Dataset records:

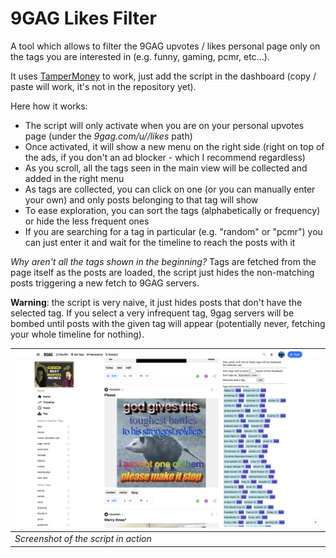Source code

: # 9GAG Likes Filter

A tool which allows to filter the 9GAG upvotes / likes personal page only on the tags you are interested in (e.g. funny, gaming, pcmr, etc...).

It uses [TamperMoney](https://www.tampermonkey.net/) to work, just add the script in the dashboard (copy / paste will work, it's not in the repository yet).

Here how it works:
 - The script will only activate when you are on your personal upvotes page (under the _9gag.com/u/<user>/likes_ path)
 - Once activated, it will show a new menu on the right side (right on top of the ads, if you don't an ad blocker - which I recommend regardless)
 - As you scroll, all the tags seen in the main view will be collected and added in the right menu
 - As tags are collected, you can click on one (or you can manually enter your own) and only posts belonging to that tag will show
 - To ease exploration, you can sort the tags (alphabetically or frequency) or hide the less frequent ones
 - If you are searching for a tag in particular (e.g. "random" or "pcmr") you can just enter it and wait for the timeline to reach the posts with it
 
_Why aren't all the tags shown in the beginning?_ Tags are fetched from the page itself as the posts are loaded, the script just hides the non-matching posts triggering a new fetch to 9GAG servers.
 
**Warning**: the script is very naive, it just hides posts that don't have the selected tag. If you select a very infrequent tag, 9gag servers will be bombed until posts with the given tag will appear (potentially never, fetching your whole timeline for nothing).



| ![Screenshot](./9gag_script_screenshot.png) |
| --- |
| _Screenshot of the script in action_ |
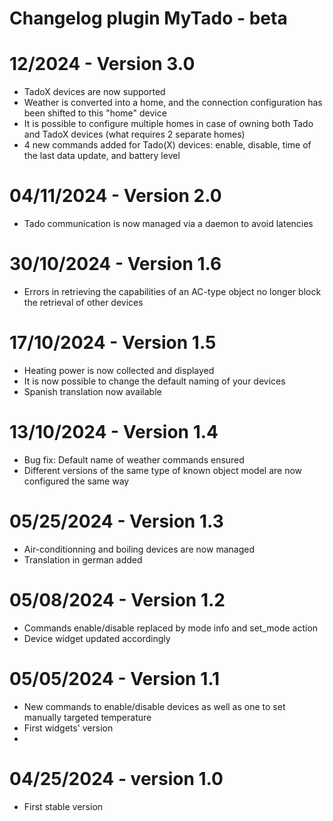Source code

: # Changelog plugin MyTado - beta

# 12/2024 - Version 3.0

- TadoX devices are now supported
- Weather is converted into a home, and the connection configuration has been shifted to this "home" device
- It is possible to configure multiple homes in case of owning both Tado and TadoX devices (what requires 2 separate homes)
- 4 new commands added for Tado(X) devices: enable, disable, time of the last data update, and battery level

# 04/11/2024 - Version 2.0

- Tado communication is now managed via a daemon to avoid latencies

# 30/10/2024 - Version 1.6

- Errors in retrieving the capabilities of an AC-type object no longer block the retrieval of other devices

# 17/10/2024 - Version 1.5

- Heating power is now collected and displayed
- It is now possible to change the default naming of your devices
- Spanish translation now available

# 13/10/2024 - Version 1.4

- Bug fix: Default name of weather commands ensured
- Different versions of the same type of known object model are now configured the same way

# 05/25/2024 - Version 1.3

- Air-conditionning and boiling devices are now managed
- Translation in german added

# 05/08/2024 - Version 1.2

- Commands enable/disable replaced by mode info and set_mode action
- Device widget updated accordingly

# 05/05/2024 - Version 1.1

- New commands to enable/disable devices as well as one to set manually targeted temperature
- First widgets' version
-
# 04/25/2024 - version 1.0

- First stable version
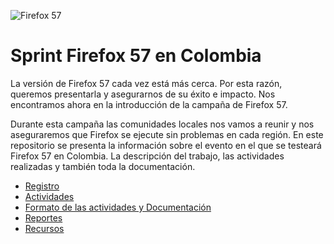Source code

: ![Firefox 57](https://blog.nightly.mozilla.org/files/2017/07/nightly-blog-header-robot-2.jpg)
# Sprint Firefox 57 en Colombia
La versión de Firefox 57 cada vez está más cerca. Por esta razón, queremos presentarla y asegurarnos de su éxito e impacto. Nos encontramos ahora en la introducción de la campaña de Firefox 57. 

Durante esta campaña las comunidades locales nos vamos a reunir y nos aseguraremos que Firefox se ejecute sin problemas en cada región. 
En este repositorio se presenta la información sobre el evento en el que se testeará Firefox 57 en Colombia. La descripción del trabajo, las actividades realizadas y también toda la documentación. 
* [Registro](Registro.md)
* [Actividades](Actividades.md)
* [Formato de las actividades y Documentación](Formato_Documentación.md)
* [Reportes](Reportes.md)
* [Recursos](Recursos.md)
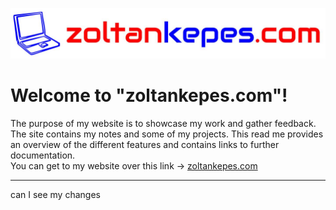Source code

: ![zoltankepes.com logo](./assets/images/logo/zoltankepes_laptop_logo_title.jpg)

# Welcome to "zoltankepes.com"!

The purpose of my website is to showcase my work and gather feedback. The site contains my notes and some of my projects. This read me provides an overview of the different features and contains links to further documentation.  
You can get to my website over this link -> [zoltankepes.com](https://www.zoltankepes.com/)

---
can I see my changes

#### What is being asked
Return every entry above word for word, and include no images.

#### Reply
Source code

: # 9GAG Likes Filter

A tool which allows to filter the 9GAG upvotes / likes personal page only on the tags you are interested in (e.g. funny, gaming, pcmr, etc...).

It uses [TamperMoney](https://www.tampermonkey.net/) to work, just add the script in the dashboard (copy / paste will work, it's not in the repository yet).

Here how it works:
 - The script will only activate when you are on your personal upvotes page (under the _9gag.com/u/<user>/likes_ path)
 - Once activated, it will show a new menu on the right side (right on top of the ads, if you don't an ad blocker - which I recommend regardless)
 - As you scroll, all the tags seen in the main view will be collected and added in the right menu
 - As tags are collected, you can click on one (or you can manually enter your own) and only posts belonging to that tag will show
 - To ease exploration, you can sort the tags (alphabetically or frequency) or hide the less frequent ones
 - If you are searching for a tag in particular (e.g. "random" or "pcmr") you can just enter it and wait for the timeline to reach the posts with it
 
_Why aren't all the tags shown in the beginning?_ Tags are fetched from the page itself as the posts are loaded, the script just hides the non-matching posts triggering a new fetch to 9GAG servers.
 
**Warning**: the script is very naive, it just hides posts that don't have the selected tag. If you select a very infrequent tag, 9gag servers will be bombed until posts with the given tag will appear (potentially never, fetching your whole timeline for nothing).



| ![Screenshot](./9gag_script_screenshot.png) |
| --- |
| _Screenshot of the script in action_ |
Source code

: # Changelog plugin MyTado - beta

# 12/2024 - Version 3.0

- TadoX devices are now supported
- Weather is converted into a home, and the connection configuration has been shifted to this "home" device
- It is possible to configure multiple homes in case of owning both Tado and TadoX devices (what requires 2 separate homes)
- 4 new commands added for Tado(X) devices: enable, disable, time of the last data update, and battery level

# 04/11/2024 - Version 2.0

- Tado communication is now managed via a daemon to avoid latencies

# 30/10/2024 - Version 1.6

- Errors in retrieving the capabilities of an AC-type object no longer block the retrieval of other devices

# 17/10/2024 - Version 1.5

- Heating power is now collected and displayed
- It is now possible to change the default naming of your devices
- Spanish translation now available

# 13/10/2024 - Version 1.4

- Bug fix: Default name of weather commands ensured
- Different versions of the same type of known object model are now configured the same way

# 05/25/2024 - Version 1.3

- Air-conditionning and boiling devices are now managed
- Translation in german added

# 05/08/2024 - Version 1.2

- Commands enable/disable replaced by mode info and set_mode action
- Device widget updated accordingly

# 05/05/2024 - Version 1.1

- New commands to enable/disable devices as well as one to set manually targeted temperature
- First widgets' version
-
# 04/25/2024 - version 1.0

- First stable version
Source code

: ![Firefox 57](https://blog.nightly.mozilla.org/files/2017/07/nightly-blog-header-robot-2.jpg)
# Sprint Firefox 57 en Colombia
La versión de Firefox 57 cada vez está más cerca. Por esta razón, queremos presentarla y asegurarnos de su éxito e impacto. Nos encontramos ahora en la introducción de la campaña de Firefox 57. 

Durante esta campaña las comunidades locales nos vamos a reunir y nos aseguraremos que Firefox se ejecute sin problemas en cada región. 
En este repositorio se presenta la información sobre el evento en el que se testeará Firefox 57 en Colombia. La descripción del trabajo, las actividades realizadas y también toda la documentación. 
* [Registro](Registro.md)
* [Actividades](Actividades.md)
* [Formato de las actividades y Documentación](Formato_Documentación.md)
* [Reportes](Reportes.md)
* [Recursos](Recursos.md)
Source code

: ![zoltankepes.com logo](./assets/images/logo/zoltankepes_laptop_logo_title.jpg)

# Welcome to "zoltankepes.com"!

The purpose of my website is to showcase my work and gather feedback. The site contains my notes and some of my projects. This read me provides an overview of the different features and contains links to further documentation.  
You can get to my website over this link -> [zoltankepes.com](https://www.zoltankepes.com/)

---
can I see my changes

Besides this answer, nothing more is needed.